Grey kılıcını savurduğu anda, şimşek kopeşinden ayrılarak Jüpiter'e doğru fırladı. Ölümsüz'ler kaçışırken, Jüpiter yaşadığı şaşkınlıktan dolayı geç tepki vermişti. Ve bunun en büyük hatası olmuştu. Şimşek, efendisine çarptığında onun tüm vücudunu ele geçirmiş ve kaslarının yanmasına sebep olmuştu. Sadece 5 saniye de üstelik! Jüpiter'in kasları hızla iyileşmeye başlasa da, yattığı yerde hareket bile edemiyordu. Grey bunu fırsat bilerek, hızla ileriye atıldı ve kopeşinin sivri ucunu Jüpiter'in kalbine soktu. Kopeşi çektiğindeyse, şaşırtıcı bir şekilde kopeşinin ucunda Jüpiter'in kalbi olduğunu gördü. 

GÜM,GÜM,GÜM

Kalp hala atıyordu. Bu oldukça mantıksız olsa da, bu kalp bir Ölümsüz'e ait olduğu için kafa yormasına gerek yoktu.

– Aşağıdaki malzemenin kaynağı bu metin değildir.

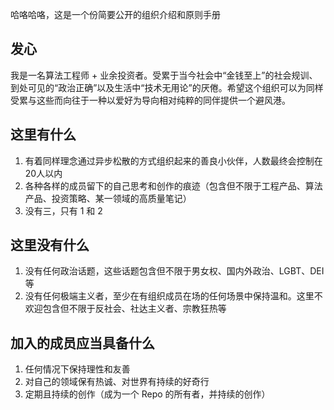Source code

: 哈咯哈咯，这是一个份简要公开的组织介绍和原则手册

## 发心
我是一名算法工程师 + 业余投资者。受累于当今社会中“金钱至上”的社会规训、到处可见的“政治正确”以及生活中“技术无用论”的厌倦。希望这个组织可以为同样受累与这些而向往于一种以爱好为导向相对纯粹的同伴提供一个避风港。

## 这里有什么
1. 有着同样理念通过异步松散的方式组织起来的善良小伙伴，人数最终会控制在20人以内
2. 各种各样的成员留下的自己思考和创作的痕迹（包含但不限于工程产品、算法产品、投资策略、某一领域的高质量笔记）
3. 没有三，只有 1 和 2

## 这里没有什么
1. 没有任何政治话题，这些话题包含但不限于男女权、国内外政治、LGBT、DEI 等
2. 没有任何极端主义者，至少在有组织成员在场的任何场景中保持温和。这里不欢迎包含但不限于反社会、社达主义者、宗教狂热等

## 加入的成员应当具备什么
1. 任何情况下保持理性和友善
2. 对自己的领域保有热诚、对世界有持续的好奇行
3. 定期且持续的创作（成为一个 Repo 的所有者，并持续的创作）
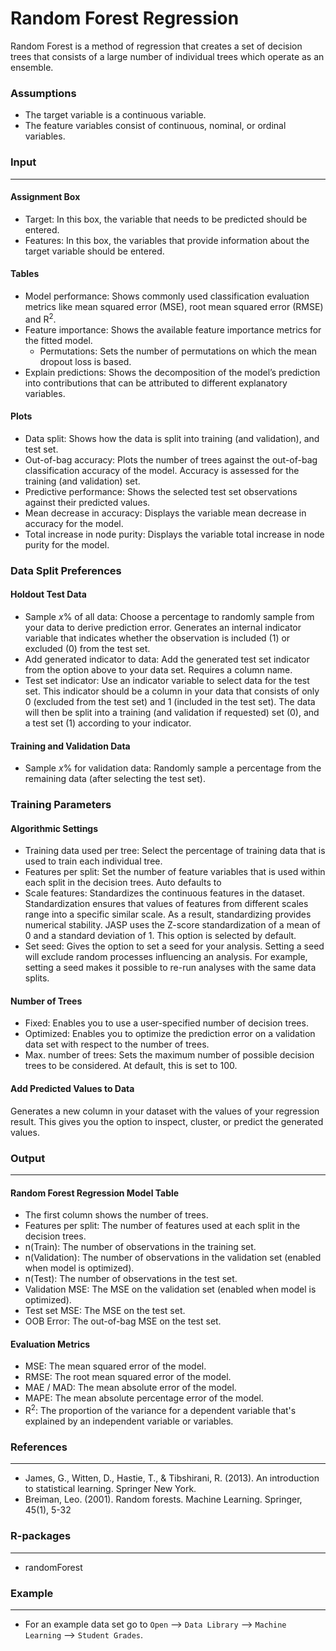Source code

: Random Forest Regression
===

Random Forest is a method of regression that creates a set of decision trees that consists of a large number of individual trees which operate as an ensemble.

### Assumptions
- The target variable is a continuous variable.
- The feature variables consist of continuous, nominal, or ordinal variables.

### Input 
-------
#### Assignment Box 
- Target: In this box, the variable that needs to be predicted should be entered. 
- Features: In this box, the variables that provide information about the target variable should be entered. 

#### Tables  
- Model performance: Shows commonly used classification evaluation metrics like mean squared error (MSE), root mean squared error (RMSE) and R<sup>2</sup>.
- Feature importance: Shows the available feature importance metrics for the fitted model.
  - Permutations: Sets the number of permutations on which the mean dropout loss is based.
- Explain predictions: Shows the decomposition of the model’s prediction into contributions that can be attributed to different explanatory variables.

#### Plots
- Data split: Shows how the data is split into training (and validation), and test set.
- Out-of-bag accuracy: Plots the number of trees against the out-of-bag classification accuracy of the model. Accuracy is assessed for the training (and validation) set.
- Predictive performance: Shows the selected test set observations against their predicted values.
- Mean decrease in accuracy: Displays the variable mean decrease in accuracy for the model.
- Total increase in node purity: Displays the variable total increase in node purity for the model.

### Data Split Preferences
#### Holdout Test Data
- Sample *x*% of all data: Choose a percentage to randomly sample from your data to derive prediction error. Generates an internal indicator variable that indicates whether the observation is included (1) or excluded (0) from the test set.
- Add generated indicator to data: Add the generated test set indicator from the option above to your data set. Requires a column name.
- Test set indicator: Use an indicator variable to select data for the test set. This indicator should be a column in your data that consists of only 0 (excluded from the test set) and 1 (included in the test set). The data will then be split into a training (and validation if requested) set (0), and a test set (1) according to your indicator.

#### Training and Validation Data
- Sample *x*% for validation data: Randomly sample a percentage from the remaining data (after selecting the test set).

### Training Parameters 
#### Algorithmic Settings
- Training data used per tree: Select the percentage of training data that is used to train each individual tree.
- Features per split: Set the number of feature variables that is used within each split in the decision trees. Auto defaults to  
- Scale features: Standardizes the continuous features in the dataset. Standardization ensures that values of features from different scales range into a specific similar scale. As a result, standardizing provides numerical stability. JASP uses the Z-score standardization of a mean of 0 and a standard deviation of 1. This option is selected by default.
- Set seed: Gives the option to set a seed for your analysis. Setting a seed will exclude random processes influencing an analysis. For example, setting a seed makes it possible to re-run analyses with the same data splits.

#### Number of Trees
- Fixed: Enables you to use a user-specified number of decision trees. 
- Optimized: Enables you to optimize the prediction error on a validation data set with respect to the number of trees. 
- Max. number of trees: Sets the maximum number of possible decision trees to be considered. At default, this is set to 100.

#### Add Predicted Values to Data
Generates a new column in your dataset with the values of your regression result. This gives you the option to inspect, cluster, or predict the generated values.

### Output
-------

#### Random Forest Regression Model Table
- The first column shows the number of trees.
- Features per split: The number of features used at each split in the decision trees.
- n(Train): The number of observations in the training set.
- n(Validation): The number of observations in the validation set (enabled when model is optimized).
- n(Test): The number of observations in the test set.
- Validation MSE: The MSE on the validation set (enabled when model is optimized).
- Test set MSE: The MSE on the test set.
- OOB Error: The out-of-bag MSE on the test set.

#### Evaluation Metrics
- MSE: The mean squared error of the model.
- RMSE: The root mean squared error of the model.
- MAE / MAD: The mean absolute error of the model.
- MAPE: The mean absolute percentage error of the model.
- R<sup>2</sup>: The proportion of the variance for a dependent variable that's explained by an independent variable or variables.

### References
-------
- James, G., Witten, D., Hastie, T., & Tibshirani, R. (2013). An introduction to statistical learning. Springer New York.
- Breiman, Leo. (2001). Random forests. Machine Learning. Springer, 45(1), 5-32

### R-packages 
--- 
- randomForest

### Example 
--- 
- For an example data set go to `Open` --> `Data Library` --> `Machine Learning` --> `Student Grades`.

Kalbi, Savaş'ın kendisine verdiği yüzüğe koyduğunda, bir anda ortadan kaybolduğunu hissetti. Savaş'ın ona dediğine göre yüzüğe koyacağı tüm Ölümsüz kalpleri Hükümdarının yanına gidecekti. Kalbinin bu evrende olmaması iele birlikte Jüpiter'in vücudu bir anda yok olmuştu bile! Ölümsüzler ise dehşet içinde bu manzaraya bakıyorlardı. Bu yarı tanrı, Ölümsüzlerden birisini öldürmeyi 10 saniye de başarmıştı! Üstelik alışılmadık bir yöntemle! Artık çok daha ciddi olmaları gerektiğini biliyorlardı.

''Sizin neden tanrı olarak çağırıldığınıza şaşırdım. Eskiden sizden korkardım. Ama şimdi sizin benden korkmanız gerekiyor!''

----------------------------------------------------------------

Nyx yerde hızlı hızlı nefes alıyordu. Akira onun mührünü kırmak için alnına dokunduğunda, içini bir serinlik kaplamıştı.

Akira, Nyx'e zarar vermemek için oldukça dikkatli davranıyordu. Aslında bu mührü çok daha hızlı kırabilirdi. Fakat bunu yaptığında Nyx'in çıldırma olasılığı oldukça yüksekti. Hemera'nın annesini sevdiğini bildiğinden dolayı, yavaş ve güvenli bir şekilde yapmaya karar vermişti. Akira hala mührü zayıflatırken, odada atan bir kalbin sesini duyduğunda gülümsedi. Grey gerçekten de hızlı çıkmıştı. Ölümsüz'lerin kalpleri onun için ekstra malzeme olacaktı. Yararlı olacakları kesindi. Fakat tek tek işe yaramazlardı. gövdesi dışında her vücut parçasına 4 tane Ölümsüz kalbi yerleştirecek, gövdesine ise 6 tane kalp yerleştirecekti. Bu sayede vücudu düşündüğünden oldukça daha güçlü olacaktı. Her malzeme onun için faydalıydı. Şuan Nyx'in mührünü kırmaya çalıştığından dolayı zaman kaybetmiyordu. Dört kalp gelene kadar kesinlikle bu mührü kırabilirdi.

''Kızını özlemişsin.''

Akira mührü kırarken, Nyx'in dikkatini dağıtmak ve onu rahatlatmak için konu bulmuştu. Eğer Nyx'i konuşturmazsa, kendisi sıkıntıdan patlayacaktı.